However, this spread broke out to record highs this year as banks responded to interest rate hikes from the European Central Bank by raising the rates on new loans, without similarly sized rises to rates on new deposits. As a result, we’ve paid quite a bit of attention to this indicator this year.
We’ve paid quite a lot of attention to this indicator this year, so it would be remiss not to note that the spread finally came down in June, to 5.51 percentage points from 5.76 percentage points in May.
This has more to do with a drop in lending rates — which had been soaring — than it does with deposit rates. The weighted average rate on new deposits increased to 0.31 percent from 0.28 percent — a 3 basis point increase, which was the same size increase as in May. On the lending side, the weighted average interest rate on new loans dropped 22 basis points to 5.82 percent.
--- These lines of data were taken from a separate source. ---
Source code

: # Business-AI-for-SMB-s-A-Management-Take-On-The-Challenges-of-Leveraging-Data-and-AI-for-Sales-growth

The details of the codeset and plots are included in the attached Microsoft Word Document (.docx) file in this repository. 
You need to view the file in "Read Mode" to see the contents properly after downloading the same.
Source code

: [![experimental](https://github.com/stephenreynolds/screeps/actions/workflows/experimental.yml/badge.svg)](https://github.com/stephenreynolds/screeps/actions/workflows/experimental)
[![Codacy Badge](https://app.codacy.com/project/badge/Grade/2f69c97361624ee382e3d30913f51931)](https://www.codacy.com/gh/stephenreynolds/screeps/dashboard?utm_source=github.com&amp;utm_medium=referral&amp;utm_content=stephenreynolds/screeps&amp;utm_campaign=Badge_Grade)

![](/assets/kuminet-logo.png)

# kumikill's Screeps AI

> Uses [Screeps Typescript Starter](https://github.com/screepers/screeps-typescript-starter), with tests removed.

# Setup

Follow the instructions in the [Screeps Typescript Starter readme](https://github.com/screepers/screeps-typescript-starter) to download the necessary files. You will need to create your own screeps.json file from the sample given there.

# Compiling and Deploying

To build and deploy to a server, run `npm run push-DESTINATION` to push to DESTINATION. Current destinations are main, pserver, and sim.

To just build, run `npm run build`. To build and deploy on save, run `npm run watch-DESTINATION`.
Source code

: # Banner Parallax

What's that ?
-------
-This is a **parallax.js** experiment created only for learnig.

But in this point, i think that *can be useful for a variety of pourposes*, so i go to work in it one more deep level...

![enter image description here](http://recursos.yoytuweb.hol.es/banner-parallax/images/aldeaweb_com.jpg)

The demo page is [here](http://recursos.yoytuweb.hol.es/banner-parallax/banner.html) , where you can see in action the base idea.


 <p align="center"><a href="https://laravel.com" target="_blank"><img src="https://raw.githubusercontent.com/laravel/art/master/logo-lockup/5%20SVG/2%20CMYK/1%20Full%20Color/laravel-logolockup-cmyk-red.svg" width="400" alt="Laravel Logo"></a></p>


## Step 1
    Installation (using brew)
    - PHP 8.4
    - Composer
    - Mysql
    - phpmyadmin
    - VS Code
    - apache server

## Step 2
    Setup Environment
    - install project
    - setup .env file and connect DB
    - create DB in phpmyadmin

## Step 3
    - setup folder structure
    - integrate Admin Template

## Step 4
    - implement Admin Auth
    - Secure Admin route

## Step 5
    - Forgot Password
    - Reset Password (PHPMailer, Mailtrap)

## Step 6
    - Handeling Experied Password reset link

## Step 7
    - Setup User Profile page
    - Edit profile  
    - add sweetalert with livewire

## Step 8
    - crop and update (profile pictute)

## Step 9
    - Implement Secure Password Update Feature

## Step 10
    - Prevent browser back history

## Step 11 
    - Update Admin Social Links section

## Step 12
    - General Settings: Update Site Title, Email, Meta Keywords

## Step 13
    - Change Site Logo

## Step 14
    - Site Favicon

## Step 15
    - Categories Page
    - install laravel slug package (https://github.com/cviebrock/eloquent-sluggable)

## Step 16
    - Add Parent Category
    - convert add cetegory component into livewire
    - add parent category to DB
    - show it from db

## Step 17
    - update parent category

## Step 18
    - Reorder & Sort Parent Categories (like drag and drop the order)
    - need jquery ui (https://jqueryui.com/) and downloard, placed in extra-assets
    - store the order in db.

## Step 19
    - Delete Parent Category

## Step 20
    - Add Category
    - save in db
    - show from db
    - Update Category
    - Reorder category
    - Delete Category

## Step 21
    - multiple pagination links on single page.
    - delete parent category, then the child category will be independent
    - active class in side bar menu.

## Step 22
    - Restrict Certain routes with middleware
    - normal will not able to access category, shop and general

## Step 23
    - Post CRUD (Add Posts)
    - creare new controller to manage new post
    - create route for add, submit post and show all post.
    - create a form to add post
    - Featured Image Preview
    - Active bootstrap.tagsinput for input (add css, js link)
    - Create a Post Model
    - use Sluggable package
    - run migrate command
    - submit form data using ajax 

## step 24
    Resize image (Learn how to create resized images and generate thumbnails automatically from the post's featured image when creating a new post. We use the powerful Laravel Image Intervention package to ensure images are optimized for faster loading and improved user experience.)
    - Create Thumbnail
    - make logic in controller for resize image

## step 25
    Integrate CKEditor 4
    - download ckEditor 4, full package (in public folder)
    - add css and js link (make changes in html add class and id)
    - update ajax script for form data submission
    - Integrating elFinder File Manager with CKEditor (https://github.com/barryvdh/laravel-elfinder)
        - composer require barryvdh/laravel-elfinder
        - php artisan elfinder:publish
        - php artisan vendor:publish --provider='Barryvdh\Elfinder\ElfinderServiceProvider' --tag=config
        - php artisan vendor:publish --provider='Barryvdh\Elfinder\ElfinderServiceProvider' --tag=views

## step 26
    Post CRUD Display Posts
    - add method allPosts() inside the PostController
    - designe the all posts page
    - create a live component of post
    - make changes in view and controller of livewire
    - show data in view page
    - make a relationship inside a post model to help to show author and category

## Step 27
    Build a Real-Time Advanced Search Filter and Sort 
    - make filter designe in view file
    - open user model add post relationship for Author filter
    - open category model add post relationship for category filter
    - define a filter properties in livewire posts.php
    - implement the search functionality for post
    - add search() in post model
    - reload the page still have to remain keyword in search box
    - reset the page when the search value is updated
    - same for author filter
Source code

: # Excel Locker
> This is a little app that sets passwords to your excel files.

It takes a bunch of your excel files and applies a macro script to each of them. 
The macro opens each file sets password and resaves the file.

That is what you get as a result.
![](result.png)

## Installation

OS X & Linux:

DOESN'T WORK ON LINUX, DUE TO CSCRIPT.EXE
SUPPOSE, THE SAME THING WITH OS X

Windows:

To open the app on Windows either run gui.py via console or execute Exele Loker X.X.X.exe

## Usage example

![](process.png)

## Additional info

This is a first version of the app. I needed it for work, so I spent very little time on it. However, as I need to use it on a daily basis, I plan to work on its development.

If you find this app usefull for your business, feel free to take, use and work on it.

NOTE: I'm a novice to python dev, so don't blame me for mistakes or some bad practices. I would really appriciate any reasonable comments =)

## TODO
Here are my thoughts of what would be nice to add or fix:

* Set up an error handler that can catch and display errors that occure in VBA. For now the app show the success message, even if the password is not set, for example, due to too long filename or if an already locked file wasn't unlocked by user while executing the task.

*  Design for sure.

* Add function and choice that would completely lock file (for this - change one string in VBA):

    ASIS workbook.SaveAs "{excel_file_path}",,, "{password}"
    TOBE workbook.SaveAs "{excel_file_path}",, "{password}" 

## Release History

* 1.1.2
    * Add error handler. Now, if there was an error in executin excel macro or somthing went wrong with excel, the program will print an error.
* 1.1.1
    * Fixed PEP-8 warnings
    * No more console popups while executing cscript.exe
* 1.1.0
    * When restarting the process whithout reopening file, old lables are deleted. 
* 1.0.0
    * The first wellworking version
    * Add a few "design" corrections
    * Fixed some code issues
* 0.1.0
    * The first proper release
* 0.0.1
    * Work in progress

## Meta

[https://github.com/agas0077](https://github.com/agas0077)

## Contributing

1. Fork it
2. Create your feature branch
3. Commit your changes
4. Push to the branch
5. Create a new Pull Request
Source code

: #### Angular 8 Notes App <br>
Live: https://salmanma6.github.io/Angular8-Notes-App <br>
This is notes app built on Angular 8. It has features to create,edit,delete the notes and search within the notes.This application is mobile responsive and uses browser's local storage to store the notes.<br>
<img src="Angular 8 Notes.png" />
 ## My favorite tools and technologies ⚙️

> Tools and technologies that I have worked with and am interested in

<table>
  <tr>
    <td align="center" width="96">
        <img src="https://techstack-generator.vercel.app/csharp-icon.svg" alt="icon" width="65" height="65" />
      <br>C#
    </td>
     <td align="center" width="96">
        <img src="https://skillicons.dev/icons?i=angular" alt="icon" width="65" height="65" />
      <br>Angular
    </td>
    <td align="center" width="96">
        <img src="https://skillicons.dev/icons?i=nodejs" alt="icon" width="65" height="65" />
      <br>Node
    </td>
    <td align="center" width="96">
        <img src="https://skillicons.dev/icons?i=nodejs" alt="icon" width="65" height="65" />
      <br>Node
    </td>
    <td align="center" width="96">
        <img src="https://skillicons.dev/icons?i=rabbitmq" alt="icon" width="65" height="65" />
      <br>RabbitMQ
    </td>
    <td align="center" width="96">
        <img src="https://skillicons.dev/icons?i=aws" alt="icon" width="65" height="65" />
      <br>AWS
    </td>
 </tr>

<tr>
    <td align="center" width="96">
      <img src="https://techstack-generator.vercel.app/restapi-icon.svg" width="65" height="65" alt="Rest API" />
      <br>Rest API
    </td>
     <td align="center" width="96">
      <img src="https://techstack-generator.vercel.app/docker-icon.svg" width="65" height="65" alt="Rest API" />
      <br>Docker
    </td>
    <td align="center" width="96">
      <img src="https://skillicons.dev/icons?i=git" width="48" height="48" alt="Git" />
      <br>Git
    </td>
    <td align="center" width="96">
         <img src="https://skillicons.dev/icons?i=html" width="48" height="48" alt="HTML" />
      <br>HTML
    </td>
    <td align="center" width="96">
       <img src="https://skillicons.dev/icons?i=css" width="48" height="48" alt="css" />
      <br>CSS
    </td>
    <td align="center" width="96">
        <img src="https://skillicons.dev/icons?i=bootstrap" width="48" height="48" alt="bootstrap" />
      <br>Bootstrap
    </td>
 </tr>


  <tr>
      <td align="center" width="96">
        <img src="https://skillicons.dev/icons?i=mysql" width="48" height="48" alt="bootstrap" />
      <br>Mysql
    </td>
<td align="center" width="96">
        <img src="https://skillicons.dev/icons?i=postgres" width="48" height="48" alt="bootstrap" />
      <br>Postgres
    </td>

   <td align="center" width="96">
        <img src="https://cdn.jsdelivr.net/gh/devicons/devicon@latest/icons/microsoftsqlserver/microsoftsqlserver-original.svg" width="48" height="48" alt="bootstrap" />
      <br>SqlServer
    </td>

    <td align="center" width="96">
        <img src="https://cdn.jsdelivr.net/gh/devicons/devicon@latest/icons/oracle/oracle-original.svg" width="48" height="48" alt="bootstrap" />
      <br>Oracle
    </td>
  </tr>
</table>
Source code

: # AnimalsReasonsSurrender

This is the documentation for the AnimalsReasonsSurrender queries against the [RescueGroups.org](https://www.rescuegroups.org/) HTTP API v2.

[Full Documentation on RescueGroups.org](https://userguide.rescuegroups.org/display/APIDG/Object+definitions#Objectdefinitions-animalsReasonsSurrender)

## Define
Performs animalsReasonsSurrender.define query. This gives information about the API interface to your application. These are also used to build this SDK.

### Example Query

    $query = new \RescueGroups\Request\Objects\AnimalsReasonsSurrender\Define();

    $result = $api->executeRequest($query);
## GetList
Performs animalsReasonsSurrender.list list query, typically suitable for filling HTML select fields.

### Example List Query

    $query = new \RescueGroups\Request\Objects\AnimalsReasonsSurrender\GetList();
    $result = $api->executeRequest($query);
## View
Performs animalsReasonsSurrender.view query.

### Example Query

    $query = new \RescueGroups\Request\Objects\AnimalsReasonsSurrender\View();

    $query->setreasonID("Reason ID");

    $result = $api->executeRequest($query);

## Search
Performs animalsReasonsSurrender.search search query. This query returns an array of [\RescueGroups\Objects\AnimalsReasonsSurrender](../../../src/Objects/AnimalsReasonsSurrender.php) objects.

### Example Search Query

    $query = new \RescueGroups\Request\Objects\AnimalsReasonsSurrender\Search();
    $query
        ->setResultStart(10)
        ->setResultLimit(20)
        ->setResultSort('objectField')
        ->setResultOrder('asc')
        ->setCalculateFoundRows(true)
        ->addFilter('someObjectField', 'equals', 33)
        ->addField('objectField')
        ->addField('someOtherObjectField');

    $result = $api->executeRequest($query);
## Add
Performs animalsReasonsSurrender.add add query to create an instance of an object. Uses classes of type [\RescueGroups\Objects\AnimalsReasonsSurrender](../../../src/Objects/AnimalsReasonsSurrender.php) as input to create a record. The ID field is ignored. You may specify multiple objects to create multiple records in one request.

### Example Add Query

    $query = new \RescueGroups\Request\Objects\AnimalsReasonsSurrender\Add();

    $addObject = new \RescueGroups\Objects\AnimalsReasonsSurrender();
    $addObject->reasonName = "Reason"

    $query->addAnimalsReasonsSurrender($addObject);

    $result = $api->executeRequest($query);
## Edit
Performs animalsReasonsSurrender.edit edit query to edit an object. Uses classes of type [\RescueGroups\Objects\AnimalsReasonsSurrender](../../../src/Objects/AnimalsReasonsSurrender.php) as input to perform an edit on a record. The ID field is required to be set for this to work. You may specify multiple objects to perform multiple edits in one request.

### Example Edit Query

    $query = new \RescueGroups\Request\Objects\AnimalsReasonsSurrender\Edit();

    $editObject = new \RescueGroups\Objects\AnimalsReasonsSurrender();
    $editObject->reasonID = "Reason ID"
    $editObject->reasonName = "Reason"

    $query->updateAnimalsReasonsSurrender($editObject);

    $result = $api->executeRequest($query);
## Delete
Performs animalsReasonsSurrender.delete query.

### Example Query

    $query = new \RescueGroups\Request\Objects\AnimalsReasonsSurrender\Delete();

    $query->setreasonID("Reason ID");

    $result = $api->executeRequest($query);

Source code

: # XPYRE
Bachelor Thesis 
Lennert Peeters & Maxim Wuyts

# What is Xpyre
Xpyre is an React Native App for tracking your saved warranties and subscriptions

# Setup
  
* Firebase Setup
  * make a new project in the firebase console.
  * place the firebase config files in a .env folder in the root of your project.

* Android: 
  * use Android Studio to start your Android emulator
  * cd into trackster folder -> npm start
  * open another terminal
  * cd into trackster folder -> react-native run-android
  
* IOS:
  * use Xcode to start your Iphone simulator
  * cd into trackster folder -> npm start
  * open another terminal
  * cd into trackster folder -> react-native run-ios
While the rate on new deposits remains low, a couple of observations beneath the surface are worth drawing out.
The first point is that while interest rates on sight deposits by households — current (or checking) accounts — remained effectively glued to zero, the uptick in rates for term deposits is becoming more marked. The rate rose 20 basis points between June and April to reach 1.42 percent. Just in August 2022 that rate was at a record low of 0.11 percent.
The second observation is an anecdotal one, but when I checked the term deposit rates offered online by my bank today, they were in line with the figures on the Bank of Greece press release for the first time since I started keeping tabs on this earlier this year. While the rates available online were clearly higher than before, up until now they still lagged the rates in the official statisitics.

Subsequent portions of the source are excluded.